I slammed the flat of my hand on the table, stopping her mid-sentence while attracting the attention of everyone else in the restaurant and slopping hot chocolate over the lip of her cup. Given none of them could see her, they must have thought me crazy. So what?
“How do you know this?”
“It doesn’t matter.”
“It does matter. Does Michael have his fingers in this?”
“No, he--”
“Gabe?”
“No.”
“Then how?” I narrowed my eyes. “How did you know what was on the scroll before Gabe gave it to me?”
“Icarus, you’re losing sight of what’s important here.”
“Am I?”
Her lips parted, and her expression went soft, caring, but she didn’t say anything. I like to assume my stern expression convinced her to dispense with the runaround, but maybe not. Her gaze dropped away from mine to her fingers fidgeting in her lap.
I lowered my voice when I spoke this time, hoping to sound threatening.
“Do I have to get Gabe involved? Mikey?”
Her head jerked up and she shook it vigorously. “No. Please don’t.”
“Tell me how you know these things. How you know stuff about me.”
She distracted herself by using a white paper napkin to wipe up the spilled hot chocolate as she shifted in her seat.

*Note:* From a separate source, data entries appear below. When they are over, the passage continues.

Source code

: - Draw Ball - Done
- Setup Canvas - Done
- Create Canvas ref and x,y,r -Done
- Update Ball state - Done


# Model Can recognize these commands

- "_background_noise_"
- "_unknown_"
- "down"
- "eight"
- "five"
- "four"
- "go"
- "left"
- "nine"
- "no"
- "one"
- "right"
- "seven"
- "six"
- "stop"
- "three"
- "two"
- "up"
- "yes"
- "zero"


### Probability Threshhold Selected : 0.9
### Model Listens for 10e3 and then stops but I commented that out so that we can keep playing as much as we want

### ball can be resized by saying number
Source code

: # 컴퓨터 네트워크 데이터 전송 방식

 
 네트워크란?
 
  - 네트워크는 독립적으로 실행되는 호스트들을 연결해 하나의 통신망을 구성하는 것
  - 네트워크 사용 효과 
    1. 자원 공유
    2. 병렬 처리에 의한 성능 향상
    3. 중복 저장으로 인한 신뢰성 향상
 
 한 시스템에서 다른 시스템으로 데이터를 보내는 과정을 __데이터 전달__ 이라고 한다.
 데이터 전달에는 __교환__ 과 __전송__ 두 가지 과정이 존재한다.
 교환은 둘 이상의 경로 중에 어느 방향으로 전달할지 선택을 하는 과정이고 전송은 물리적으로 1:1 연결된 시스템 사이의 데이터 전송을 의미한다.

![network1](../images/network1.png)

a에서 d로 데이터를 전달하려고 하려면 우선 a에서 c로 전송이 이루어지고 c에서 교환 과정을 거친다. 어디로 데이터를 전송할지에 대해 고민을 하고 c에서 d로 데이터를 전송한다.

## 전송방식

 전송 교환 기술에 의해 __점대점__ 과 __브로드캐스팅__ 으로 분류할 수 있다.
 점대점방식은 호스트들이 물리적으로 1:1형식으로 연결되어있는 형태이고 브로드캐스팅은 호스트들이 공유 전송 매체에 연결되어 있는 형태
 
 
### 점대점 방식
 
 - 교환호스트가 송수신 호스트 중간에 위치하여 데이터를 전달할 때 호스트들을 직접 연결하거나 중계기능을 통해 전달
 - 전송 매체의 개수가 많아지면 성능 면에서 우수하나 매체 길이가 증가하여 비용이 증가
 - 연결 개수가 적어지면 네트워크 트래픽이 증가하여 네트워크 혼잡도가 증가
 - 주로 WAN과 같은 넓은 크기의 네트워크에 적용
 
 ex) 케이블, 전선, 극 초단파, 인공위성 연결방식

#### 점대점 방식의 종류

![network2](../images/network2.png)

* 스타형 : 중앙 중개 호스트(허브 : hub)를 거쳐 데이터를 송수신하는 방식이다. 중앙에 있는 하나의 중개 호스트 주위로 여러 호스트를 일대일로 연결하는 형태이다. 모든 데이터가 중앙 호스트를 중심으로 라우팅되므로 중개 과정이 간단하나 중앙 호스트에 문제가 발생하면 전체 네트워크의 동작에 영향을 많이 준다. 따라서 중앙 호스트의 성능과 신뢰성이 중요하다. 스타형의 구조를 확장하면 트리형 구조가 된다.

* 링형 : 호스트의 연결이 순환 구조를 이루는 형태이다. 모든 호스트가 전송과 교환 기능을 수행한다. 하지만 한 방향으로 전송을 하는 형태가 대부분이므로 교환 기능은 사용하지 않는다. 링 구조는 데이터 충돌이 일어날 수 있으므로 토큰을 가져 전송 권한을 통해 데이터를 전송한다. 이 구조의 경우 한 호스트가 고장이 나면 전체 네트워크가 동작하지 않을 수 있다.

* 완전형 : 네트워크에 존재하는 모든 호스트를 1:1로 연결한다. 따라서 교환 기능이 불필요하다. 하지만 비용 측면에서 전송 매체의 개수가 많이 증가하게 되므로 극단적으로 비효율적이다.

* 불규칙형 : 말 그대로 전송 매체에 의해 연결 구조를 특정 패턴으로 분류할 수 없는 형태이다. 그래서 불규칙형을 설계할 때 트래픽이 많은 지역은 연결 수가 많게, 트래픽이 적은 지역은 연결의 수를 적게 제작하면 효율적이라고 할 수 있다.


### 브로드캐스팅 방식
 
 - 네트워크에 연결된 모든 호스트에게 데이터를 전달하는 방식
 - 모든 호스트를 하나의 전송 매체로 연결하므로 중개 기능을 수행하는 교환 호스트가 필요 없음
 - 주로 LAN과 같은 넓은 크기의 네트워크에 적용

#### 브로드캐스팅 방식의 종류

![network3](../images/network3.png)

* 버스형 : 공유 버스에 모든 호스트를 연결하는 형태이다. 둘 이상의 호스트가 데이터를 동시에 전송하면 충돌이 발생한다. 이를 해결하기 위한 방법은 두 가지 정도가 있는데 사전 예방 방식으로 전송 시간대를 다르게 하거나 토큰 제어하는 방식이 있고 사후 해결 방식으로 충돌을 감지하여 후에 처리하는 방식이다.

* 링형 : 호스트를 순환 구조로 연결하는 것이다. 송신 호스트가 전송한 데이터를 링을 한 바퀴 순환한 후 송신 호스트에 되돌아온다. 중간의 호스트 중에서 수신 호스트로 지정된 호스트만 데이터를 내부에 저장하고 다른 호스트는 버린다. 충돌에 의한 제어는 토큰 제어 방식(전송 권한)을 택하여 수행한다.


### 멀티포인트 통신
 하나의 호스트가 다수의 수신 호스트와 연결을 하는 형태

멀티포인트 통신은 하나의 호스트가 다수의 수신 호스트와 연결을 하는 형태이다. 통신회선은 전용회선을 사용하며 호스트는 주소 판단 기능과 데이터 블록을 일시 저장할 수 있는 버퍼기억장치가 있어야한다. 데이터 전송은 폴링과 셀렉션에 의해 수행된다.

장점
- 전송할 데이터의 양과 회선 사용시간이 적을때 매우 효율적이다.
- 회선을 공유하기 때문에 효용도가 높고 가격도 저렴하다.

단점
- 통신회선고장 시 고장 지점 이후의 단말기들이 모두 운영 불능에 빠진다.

I tapped the table top with one finger, waiting, the small impacts jiggling wayward hash browns. I’d almost given up and was readying myself to prompt her again when she finally spoke up, saying the last word I’d have ever expected her to say.
“Poe.”
Poe?
I intended the exclamation to form in my voice box, travel a short distance up my throat and pop out of my mouth in surprise and shock, but hearing her speak the name of my last guardian angel whom I’d left stranded in Hell—a name Dee shouldn’t have heard, let alone said—so confounded me, the parts of me used to create speech froze up. My eyelids refused to blink, too; my lungs ceased drawing air. After half a minute of staring and not moving, the saliva threatening to spill out of my lips and become drool loosened the whole thing up. I gulped.
“Poe? What do you mean Poe?”
“She told me.”
“What? How?” My heart hammered against my ribs. “You’ve seen her?”

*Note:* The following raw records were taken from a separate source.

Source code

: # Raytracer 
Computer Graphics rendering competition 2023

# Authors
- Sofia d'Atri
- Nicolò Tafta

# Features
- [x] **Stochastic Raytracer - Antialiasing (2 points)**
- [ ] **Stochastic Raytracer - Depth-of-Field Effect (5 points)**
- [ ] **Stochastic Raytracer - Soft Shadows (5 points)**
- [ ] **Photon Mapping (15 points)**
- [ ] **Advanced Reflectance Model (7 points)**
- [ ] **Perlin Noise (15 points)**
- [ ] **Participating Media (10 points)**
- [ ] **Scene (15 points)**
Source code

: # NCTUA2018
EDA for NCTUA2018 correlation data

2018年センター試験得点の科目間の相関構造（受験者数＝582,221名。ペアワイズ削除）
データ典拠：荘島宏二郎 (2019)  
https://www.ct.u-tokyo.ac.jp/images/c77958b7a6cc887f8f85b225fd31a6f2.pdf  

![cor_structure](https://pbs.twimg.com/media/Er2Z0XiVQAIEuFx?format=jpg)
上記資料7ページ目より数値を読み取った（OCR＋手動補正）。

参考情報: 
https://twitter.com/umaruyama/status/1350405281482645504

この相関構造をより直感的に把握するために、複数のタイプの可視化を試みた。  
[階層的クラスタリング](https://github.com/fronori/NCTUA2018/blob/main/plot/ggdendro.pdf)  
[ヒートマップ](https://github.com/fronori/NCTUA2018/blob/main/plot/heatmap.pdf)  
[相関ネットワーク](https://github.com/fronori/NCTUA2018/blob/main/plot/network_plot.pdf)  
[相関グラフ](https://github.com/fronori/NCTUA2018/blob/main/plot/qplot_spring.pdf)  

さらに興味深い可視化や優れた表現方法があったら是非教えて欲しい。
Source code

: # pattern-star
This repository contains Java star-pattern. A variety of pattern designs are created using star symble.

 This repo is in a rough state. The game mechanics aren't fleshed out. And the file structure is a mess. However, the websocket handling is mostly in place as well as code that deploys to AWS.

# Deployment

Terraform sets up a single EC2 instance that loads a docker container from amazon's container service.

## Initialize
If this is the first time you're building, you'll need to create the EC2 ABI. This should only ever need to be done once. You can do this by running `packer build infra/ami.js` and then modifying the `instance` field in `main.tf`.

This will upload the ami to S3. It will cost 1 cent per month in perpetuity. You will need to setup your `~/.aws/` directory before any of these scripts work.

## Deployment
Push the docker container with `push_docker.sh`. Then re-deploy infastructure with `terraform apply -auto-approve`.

She nodded, obviously embarrassed by the admission.
“Why didn’t you tell me?”
“I just did.”
“I mean when it happen
ed.”
“I couldn’t.” She extended her arm and used her hot chocolate soaked napkin to wipe at the ketchup spots near my plate, but succeeded only in smearing it. “What chance is there of going to Heaven if they found out I’d been talking with a denizen of Hell?”
“Poe’s not a deni...one of those,” I said, angered by her choice of words. “What did she tell you?”
She hesitated again and my head spun with questions. How could she have seen her? Why would she help? Why her and not me?
The answer to the last question was easy: I left her in Hell, abandoned her when I could have saved her. Why would she talk to me? Really, why would she help me?
Because she cares for Trevor.
“She told me what I told you. The three boys knowing each other, knowing Trevor.”
“And she said he was in danger?”
“Not in so many words,” she admitted. “But I thought it better you knew.”
I wanted to be angry at her for scaring me, like her pointing out the danger my son was in made her responsible. She wasn’t...I was. If I didn’t have this damn job, Trevor would be just another teenager deciding for himself if Heaven and Hell, God and the devil were real or not.
Through my anger, I realized it was better to know and be cautious than have something happen to my son. Though my lips remained pressed tight together and my eyebrows lowered, I nodded at her, the best show of appreciation I could muster.
“Okay, I’ll make sure he’s all right.” I glanced at my watch: eight-fifty. “It’s too late to catch him before school. I’ll go this afternoon.”
I picked at the remainder of the hash browns on my plate with my fork, but my appetite had left me, though which revelation caused my lack of hunger—my son in danger or the idea that Poe might not be quite as trapped in Hell as I thought—was up for debate. Or maybe it was both.
“Icarus.”
I looked up from pushing chunks of potatoes around my plate and found Dido staring at me. I raised an eyebrow.
“Please don’t tell anyone.”
“Tell anyone?”
“That I spoke to Poe.”
“Right. What would happen if they found out?”